Your objective
Search the records for the string "true" and copy every line where it turns up.

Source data
- - -
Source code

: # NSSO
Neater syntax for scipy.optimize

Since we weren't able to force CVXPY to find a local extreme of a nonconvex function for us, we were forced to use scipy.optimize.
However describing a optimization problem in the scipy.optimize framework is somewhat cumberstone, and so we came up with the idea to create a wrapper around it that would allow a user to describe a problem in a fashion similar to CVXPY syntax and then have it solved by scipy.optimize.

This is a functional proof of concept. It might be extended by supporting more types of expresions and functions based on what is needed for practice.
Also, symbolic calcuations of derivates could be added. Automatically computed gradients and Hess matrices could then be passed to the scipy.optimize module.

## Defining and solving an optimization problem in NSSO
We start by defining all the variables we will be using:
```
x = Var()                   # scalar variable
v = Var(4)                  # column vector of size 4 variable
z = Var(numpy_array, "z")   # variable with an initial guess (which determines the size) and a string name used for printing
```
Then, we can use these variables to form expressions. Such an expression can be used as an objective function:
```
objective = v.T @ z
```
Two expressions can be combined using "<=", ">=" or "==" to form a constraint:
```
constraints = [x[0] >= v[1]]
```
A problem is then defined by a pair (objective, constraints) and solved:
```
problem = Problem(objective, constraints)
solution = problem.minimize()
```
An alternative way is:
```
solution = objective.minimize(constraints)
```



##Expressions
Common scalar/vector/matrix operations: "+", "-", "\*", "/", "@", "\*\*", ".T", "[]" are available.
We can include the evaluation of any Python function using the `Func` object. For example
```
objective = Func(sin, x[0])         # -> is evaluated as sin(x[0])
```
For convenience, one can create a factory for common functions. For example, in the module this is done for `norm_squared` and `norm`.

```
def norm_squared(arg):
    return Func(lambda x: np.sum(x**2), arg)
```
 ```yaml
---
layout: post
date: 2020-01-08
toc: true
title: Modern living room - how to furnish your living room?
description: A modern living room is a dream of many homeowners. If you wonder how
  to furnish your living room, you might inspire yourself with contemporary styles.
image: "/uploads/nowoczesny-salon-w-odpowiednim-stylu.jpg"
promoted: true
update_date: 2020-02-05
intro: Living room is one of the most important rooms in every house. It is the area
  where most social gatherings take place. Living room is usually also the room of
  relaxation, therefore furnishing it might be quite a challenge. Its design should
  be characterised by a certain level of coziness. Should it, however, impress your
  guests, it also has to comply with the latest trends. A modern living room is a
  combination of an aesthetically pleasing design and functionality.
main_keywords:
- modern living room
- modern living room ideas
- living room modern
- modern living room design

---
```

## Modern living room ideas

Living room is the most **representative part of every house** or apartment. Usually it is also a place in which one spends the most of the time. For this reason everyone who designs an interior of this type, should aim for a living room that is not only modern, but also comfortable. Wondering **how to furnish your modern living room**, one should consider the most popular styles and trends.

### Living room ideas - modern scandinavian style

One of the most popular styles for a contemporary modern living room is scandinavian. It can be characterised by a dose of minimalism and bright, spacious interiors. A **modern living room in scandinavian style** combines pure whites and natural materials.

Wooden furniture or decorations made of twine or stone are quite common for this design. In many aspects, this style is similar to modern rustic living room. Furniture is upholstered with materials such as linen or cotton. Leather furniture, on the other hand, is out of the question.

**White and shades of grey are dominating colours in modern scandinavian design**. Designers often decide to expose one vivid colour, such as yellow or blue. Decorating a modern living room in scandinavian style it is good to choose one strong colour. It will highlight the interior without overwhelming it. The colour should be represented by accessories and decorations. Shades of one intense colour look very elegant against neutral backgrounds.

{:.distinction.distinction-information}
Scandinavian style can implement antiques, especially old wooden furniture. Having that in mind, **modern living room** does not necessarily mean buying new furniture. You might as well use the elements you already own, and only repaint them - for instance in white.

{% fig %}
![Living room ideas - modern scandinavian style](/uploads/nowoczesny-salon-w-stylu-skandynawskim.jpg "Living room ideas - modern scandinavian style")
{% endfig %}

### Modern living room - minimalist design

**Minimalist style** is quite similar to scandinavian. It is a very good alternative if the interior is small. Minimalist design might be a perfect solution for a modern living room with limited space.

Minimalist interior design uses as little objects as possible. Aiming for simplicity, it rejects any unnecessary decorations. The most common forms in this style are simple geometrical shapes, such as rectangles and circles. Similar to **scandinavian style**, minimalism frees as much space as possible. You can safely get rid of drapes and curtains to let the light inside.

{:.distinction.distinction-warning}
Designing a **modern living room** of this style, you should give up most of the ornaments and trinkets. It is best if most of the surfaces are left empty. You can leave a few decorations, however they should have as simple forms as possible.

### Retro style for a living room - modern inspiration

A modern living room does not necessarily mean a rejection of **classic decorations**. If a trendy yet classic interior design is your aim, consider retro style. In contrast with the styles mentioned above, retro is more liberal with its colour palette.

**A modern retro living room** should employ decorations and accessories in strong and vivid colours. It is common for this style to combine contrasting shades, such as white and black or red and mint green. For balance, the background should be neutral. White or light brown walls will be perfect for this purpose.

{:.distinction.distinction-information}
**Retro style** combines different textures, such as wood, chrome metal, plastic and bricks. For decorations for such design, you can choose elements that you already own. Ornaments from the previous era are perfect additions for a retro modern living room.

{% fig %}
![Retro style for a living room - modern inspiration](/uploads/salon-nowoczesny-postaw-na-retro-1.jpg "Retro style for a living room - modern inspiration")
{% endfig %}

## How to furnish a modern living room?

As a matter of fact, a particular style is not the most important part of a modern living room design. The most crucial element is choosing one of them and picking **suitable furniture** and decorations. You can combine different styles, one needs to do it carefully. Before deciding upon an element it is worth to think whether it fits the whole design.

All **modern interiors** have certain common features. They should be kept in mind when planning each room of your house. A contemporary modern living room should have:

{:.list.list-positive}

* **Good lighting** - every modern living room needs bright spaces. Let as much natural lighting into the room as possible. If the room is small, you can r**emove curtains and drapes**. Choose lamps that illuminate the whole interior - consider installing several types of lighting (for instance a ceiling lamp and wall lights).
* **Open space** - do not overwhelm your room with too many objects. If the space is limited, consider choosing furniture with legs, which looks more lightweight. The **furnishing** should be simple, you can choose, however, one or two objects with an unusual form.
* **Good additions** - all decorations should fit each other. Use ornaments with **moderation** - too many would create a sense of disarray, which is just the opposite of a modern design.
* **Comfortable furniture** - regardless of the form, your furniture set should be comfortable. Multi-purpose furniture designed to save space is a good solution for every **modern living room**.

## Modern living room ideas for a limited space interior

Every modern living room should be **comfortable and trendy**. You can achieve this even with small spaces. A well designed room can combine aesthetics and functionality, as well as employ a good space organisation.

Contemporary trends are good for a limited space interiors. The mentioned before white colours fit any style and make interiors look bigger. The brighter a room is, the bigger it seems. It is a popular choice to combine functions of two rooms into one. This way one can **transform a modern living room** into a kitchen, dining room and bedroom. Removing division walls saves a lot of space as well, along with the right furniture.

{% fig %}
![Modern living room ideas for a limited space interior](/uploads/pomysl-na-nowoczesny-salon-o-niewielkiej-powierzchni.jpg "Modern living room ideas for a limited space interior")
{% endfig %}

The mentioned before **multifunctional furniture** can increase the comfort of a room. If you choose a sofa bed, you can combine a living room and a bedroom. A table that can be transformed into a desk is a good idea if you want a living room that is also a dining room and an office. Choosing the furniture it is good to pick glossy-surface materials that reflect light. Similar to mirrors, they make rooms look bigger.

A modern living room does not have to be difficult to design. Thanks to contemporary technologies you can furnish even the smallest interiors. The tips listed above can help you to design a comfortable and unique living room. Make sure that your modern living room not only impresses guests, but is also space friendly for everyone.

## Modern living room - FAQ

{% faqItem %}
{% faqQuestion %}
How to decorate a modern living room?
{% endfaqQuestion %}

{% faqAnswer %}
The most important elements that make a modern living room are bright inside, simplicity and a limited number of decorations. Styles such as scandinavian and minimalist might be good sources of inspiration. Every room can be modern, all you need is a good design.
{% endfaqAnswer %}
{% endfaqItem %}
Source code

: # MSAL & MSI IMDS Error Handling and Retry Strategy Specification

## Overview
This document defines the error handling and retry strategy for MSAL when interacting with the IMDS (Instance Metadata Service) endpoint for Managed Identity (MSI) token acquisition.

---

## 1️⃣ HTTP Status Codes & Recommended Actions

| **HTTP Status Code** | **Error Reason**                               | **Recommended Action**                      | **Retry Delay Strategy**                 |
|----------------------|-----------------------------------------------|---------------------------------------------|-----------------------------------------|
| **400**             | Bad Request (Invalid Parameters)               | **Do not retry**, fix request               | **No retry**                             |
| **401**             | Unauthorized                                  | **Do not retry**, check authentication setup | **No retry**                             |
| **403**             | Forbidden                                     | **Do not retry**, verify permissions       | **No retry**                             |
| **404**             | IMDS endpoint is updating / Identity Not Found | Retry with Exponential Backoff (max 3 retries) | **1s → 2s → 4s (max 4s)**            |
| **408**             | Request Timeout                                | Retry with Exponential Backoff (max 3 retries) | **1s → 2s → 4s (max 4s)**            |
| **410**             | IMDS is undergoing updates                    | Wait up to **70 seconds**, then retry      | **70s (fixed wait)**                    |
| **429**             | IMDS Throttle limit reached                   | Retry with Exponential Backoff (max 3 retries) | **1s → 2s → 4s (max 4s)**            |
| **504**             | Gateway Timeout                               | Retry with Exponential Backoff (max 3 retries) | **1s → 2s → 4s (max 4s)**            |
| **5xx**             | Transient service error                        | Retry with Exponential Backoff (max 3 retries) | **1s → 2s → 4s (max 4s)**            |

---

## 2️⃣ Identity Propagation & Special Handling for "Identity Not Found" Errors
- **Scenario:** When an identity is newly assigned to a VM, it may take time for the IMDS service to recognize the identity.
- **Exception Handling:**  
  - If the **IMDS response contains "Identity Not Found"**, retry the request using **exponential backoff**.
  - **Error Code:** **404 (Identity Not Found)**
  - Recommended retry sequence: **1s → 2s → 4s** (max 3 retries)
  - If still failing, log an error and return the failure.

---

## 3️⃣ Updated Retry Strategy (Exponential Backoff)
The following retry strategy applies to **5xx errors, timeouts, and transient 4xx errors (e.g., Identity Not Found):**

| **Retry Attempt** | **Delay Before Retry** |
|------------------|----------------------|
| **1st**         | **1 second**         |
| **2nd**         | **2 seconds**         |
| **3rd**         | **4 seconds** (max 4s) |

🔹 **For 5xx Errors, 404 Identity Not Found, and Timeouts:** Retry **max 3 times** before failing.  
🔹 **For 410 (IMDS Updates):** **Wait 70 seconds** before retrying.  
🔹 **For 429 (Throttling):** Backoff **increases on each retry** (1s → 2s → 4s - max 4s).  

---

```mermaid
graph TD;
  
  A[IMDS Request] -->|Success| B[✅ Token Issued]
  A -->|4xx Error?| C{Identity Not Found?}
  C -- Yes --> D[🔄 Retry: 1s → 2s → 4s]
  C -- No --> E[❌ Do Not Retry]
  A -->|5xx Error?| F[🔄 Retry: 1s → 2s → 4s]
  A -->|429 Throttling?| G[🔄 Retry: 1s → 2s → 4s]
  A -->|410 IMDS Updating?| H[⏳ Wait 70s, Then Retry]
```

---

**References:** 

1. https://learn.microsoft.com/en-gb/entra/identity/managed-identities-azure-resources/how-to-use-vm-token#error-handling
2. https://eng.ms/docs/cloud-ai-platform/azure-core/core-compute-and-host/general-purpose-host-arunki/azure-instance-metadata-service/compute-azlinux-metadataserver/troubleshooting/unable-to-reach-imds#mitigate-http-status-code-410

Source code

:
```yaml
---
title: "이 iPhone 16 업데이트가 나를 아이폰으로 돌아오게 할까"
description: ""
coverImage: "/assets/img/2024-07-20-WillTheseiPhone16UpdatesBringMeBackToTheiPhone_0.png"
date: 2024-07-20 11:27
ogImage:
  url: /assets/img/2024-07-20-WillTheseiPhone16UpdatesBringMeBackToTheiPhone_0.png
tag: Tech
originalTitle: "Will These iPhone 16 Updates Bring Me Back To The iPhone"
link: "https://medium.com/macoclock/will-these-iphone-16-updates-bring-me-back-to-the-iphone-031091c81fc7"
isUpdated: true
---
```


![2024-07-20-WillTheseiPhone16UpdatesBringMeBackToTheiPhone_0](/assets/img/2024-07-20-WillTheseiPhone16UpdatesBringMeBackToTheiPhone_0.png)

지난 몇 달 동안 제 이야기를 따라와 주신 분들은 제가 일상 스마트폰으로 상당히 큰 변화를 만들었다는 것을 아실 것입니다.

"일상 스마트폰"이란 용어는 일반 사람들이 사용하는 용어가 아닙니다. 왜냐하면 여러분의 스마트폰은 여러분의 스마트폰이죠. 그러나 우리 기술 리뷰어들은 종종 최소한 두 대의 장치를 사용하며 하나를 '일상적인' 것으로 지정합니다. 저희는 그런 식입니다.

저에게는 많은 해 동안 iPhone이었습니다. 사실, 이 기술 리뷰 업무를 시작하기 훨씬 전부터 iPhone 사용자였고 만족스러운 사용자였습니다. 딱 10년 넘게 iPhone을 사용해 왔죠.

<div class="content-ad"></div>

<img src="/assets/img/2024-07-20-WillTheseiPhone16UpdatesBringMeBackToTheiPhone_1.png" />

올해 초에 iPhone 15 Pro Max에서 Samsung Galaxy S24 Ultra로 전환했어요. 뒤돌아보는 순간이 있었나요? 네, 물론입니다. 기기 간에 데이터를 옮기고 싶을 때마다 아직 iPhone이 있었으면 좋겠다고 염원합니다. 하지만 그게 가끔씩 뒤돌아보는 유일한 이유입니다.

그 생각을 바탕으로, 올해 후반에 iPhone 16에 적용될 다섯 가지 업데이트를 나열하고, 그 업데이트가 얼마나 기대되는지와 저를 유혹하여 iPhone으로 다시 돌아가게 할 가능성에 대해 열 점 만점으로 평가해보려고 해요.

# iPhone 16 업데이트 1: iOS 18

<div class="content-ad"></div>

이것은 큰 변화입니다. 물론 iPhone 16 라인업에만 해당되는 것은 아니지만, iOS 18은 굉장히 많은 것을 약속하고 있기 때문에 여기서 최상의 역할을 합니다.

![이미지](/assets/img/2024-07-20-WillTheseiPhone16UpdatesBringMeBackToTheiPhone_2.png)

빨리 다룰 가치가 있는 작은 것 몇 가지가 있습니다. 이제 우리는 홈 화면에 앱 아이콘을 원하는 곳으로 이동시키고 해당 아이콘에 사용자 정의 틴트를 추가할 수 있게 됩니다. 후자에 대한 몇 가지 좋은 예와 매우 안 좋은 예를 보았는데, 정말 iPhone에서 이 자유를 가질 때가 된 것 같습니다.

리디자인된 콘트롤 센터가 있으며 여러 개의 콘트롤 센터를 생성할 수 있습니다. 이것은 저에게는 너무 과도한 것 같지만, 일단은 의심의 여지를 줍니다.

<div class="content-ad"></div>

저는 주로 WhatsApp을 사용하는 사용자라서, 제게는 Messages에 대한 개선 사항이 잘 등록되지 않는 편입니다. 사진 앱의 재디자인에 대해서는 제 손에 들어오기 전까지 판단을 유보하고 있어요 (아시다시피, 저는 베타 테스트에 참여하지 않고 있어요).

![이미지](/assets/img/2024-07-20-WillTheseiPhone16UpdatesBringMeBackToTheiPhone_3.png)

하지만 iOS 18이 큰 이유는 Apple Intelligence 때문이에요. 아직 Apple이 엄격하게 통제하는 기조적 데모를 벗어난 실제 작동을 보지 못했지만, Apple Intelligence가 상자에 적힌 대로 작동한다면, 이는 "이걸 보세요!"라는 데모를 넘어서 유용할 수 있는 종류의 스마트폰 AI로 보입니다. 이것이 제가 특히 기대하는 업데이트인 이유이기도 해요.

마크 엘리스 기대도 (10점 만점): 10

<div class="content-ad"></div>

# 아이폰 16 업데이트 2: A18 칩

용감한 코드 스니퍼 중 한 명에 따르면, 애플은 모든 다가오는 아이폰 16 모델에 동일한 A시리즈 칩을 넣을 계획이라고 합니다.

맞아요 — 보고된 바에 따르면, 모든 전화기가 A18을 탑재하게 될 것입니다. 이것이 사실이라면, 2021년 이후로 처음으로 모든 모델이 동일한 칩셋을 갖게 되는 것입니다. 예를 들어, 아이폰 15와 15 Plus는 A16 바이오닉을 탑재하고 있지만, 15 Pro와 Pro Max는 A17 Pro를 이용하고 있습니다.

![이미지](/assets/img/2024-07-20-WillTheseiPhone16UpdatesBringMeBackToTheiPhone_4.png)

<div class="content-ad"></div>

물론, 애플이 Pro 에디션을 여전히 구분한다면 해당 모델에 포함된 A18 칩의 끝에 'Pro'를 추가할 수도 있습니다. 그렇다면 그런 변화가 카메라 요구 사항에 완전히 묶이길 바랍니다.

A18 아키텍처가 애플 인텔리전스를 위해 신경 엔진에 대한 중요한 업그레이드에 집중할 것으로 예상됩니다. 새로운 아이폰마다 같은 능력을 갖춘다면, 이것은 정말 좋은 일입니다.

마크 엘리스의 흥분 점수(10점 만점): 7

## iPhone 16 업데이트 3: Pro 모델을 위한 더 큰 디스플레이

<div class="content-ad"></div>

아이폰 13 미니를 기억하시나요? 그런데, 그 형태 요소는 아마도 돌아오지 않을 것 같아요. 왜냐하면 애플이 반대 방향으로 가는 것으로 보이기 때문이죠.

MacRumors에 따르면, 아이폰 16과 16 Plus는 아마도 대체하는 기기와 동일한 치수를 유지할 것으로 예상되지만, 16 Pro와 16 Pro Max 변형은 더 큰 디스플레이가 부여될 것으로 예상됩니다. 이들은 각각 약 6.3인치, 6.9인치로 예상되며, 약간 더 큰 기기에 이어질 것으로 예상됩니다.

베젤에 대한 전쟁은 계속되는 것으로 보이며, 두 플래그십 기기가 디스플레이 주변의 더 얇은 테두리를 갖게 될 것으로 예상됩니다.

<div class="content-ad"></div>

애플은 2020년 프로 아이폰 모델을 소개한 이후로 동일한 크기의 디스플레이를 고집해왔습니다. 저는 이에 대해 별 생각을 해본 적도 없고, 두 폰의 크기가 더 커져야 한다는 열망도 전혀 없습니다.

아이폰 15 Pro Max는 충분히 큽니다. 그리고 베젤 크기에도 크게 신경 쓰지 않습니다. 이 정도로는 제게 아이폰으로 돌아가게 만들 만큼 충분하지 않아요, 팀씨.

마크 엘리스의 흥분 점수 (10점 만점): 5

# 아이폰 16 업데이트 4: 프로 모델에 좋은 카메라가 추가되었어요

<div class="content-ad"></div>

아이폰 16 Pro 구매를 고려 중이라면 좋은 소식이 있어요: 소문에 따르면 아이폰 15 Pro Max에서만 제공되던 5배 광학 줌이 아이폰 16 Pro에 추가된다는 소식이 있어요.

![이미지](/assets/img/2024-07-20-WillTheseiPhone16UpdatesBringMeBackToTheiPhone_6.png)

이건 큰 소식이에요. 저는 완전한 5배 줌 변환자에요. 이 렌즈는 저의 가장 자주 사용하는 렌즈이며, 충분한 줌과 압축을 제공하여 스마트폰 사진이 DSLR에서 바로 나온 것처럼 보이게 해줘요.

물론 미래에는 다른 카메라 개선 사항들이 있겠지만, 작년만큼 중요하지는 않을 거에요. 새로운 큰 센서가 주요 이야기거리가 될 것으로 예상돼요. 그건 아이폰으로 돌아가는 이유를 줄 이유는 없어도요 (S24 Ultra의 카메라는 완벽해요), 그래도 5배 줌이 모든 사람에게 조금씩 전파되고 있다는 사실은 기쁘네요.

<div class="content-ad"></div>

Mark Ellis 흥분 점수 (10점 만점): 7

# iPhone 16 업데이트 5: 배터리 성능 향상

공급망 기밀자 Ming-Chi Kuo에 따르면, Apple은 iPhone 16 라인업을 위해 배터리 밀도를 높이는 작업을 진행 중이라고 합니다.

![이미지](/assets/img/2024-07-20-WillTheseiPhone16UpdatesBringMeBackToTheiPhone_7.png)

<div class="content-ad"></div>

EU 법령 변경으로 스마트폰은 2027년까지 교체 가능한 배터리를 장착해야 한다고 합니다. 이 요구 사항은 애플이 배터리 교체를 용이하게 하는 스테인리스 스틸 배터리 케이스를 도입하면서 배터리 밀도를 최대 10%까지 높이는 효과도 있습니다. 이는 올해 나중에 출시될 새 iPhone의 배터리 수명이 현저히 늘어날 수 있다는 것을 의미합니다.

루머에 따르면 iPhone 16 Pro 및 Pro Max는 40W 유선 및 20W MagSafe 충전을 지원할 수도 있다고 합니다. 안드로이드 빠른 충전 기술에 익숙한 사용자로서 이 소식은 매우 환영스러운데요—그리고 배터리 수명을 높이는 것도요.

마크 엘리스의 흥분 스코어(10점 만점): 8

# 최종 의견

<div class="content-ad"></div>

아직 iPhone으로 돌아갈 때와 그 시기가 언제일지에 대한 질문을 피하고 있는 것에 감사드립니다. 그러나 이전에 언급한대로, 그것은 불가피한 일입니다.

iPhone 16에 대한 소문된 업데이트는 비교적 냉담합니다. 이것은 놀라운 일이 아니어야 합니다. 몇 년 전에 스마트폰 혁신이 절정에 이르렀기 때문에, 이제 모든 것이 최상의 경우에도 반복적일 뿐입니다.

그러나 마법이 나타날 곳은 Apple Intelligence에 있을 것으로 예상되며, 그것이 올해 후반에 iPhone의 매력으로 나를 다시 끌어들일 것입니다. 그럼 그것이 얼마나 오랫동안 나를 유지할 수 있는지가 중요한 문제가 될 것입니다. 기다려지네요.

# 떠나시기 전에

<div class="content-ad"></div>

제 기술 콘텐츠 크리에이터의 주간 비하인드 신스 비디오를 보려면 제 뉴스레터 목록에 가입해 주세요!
- - -
Reply to the task
toc: true
promoted: true
isUpdated: true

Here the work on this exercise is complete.